There are other issues with just force-feeding an algorithm more examples, as mentioned in the paper:
For example, to fix the vegetation-obscuring-a-sign problem, many engineers will say “We just need more examples to train the algorithm to correctly recognize this condition.” While that is one answer, it begs the questions as to how much of this finger-in-the-dyke engineering is practical or even possible? Every time a new sensor is created (like a new LIDAR (Light Detection And Ranging) sensor and every time this sensor experiences a new set of conditions it has not yet seen, it has to be trained with a significant amount of data that may have to be collected. The workload to do this is extremely high, which is one reason why there is such a talent drain caused by the current driverless car space race.

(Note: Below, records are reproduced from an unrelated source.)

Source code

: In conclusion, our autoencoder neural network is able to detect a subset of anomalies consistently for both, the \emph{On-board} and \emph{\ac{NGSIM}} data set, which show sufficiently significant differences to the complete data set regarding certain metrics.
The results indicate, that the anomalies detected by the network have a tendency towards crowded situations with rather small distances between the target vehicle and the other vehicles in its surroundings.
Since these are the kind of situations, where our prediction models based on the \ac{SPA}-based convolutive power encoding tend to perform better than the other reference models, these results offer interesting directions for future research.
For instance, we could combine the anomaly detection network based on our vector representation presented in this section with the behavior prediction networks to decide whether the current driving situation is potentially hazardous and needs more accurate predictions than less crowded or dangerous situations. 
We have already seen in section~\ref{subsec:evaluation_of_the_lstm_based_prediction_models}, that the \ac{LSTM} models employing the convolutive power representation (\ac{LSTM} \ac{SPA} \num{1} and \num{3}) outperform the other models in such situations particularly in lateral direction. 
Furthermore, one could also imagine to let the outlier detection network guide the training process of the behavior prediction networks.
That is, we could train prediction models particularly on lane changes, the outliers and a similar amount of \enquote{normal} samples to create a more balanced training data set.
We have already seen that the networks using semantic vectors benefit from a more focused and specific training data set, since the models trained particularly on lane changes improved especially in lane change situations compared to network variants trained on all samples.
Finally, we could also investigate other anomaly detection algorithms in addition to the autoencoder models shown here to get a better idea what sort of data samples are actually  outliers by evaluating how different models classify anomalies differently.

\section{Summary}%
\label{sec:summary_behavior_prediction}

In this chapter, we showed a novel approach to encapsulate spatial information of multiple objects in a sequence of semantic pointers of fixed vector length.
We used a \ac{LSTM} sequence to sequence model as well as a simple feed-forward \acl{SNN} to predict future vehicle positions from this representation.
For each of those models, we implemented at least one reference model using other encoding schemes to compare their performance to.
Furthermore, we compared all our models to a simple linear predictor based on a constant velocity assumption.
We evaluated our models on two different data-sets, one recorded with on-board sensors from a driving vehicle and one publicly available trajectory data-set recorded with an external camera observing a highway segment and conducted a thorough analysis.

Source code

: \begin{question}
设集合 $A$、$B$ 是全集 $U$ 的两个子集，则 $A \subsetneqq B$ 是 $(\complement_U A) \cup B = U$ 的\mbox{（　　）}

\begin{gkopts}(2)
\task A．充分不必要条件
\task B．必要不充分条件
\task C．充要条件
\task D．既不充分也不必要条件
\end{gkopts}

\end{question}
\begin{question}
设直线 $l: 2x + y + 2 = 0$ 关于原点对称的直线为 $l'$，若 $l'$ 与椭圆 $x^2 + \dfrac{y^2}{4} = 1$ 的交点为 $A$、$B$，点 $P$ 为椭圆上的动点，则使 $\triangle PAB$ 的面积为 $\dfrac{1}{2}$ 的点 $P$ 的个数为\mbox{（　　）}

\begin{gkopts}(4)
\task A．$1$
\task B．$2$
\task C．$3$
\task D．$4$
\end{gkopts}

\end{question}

All this intense effort that has a significant cost is occurring for systems with significant vulnerabilities.
The whole thing about reality and edge cases is that it’s inherently unpredictable, and the number of variables available in reality is, well, literally just about everything.
There’s no way to train for every single possible variation on every single situation, but you don’t need to if you want to drive—as long as you have the ability to handle top-down reasoning. Which, currently, no autonomous AI system does.
Now, I want to be clear that I am not saying that Level 5 or something approaching Level 5 autonomy is impossible, but I do think the idea that independent cars running local software on local sensors alone (well, plus GPS) will be able to accomplish it isn’t practical, or a worthwhile path to pursue.
We need to figure out some way to improve the generalization skills of self-driving vehicles, and to do that we may need to attempt to synthesize top-down reasoning. Maybe that includes robust car-to-car and car-to-some assist system communications, maybe it means we only bother with autonomy in specific contexts, like parts of town with miserable stop-and-go traffic and long highway trips.
This would mean staying limited to Level 4 autonomy, but maybe that’s fine? If we can provide a robust network of L4-safe roads that are monitored and maintained to eliminate situations that would even need top-down reasoning, that could get most of what people want from autonomous travel, and they can drive their damn selves in the more complex (for computers but, importantly, not people) situations.
I mean, if you can sleep while you’re stuck for two hours in traffic on the 405 or watch movies or work on a 6-hour highway trip, isn’t that good enough, even if it means taking over to drive through your neighborhood to get back home?
I know computers are better at math, are faster, can take inputs from many more sensors and more kinds of sensors than I can. I know they don’t get tired or horny or distracted or hungry or have to pee. All of this is true, which is why they can be great at bottom-up, sensor-and-rule-based situations.
But they’re also absolute shit at generalizing, which we’re great at.
This paper isn’t terribly long, but it managed to quantify and explain concepts I’ve been clumsily dancing around the edges of for years. I suggest you give it a read, and by you, I mean Elon, too.
I’ll let him come to his own conclusions, of course, like I have any choice otherwise. I’d also suggest anyone considering paying $10,000 for a still unfinished system that the company’s CEO is just now admitting is harder to pull off than originally thought should maybe also give it a read, too.
Preferably before you click that “buy” button.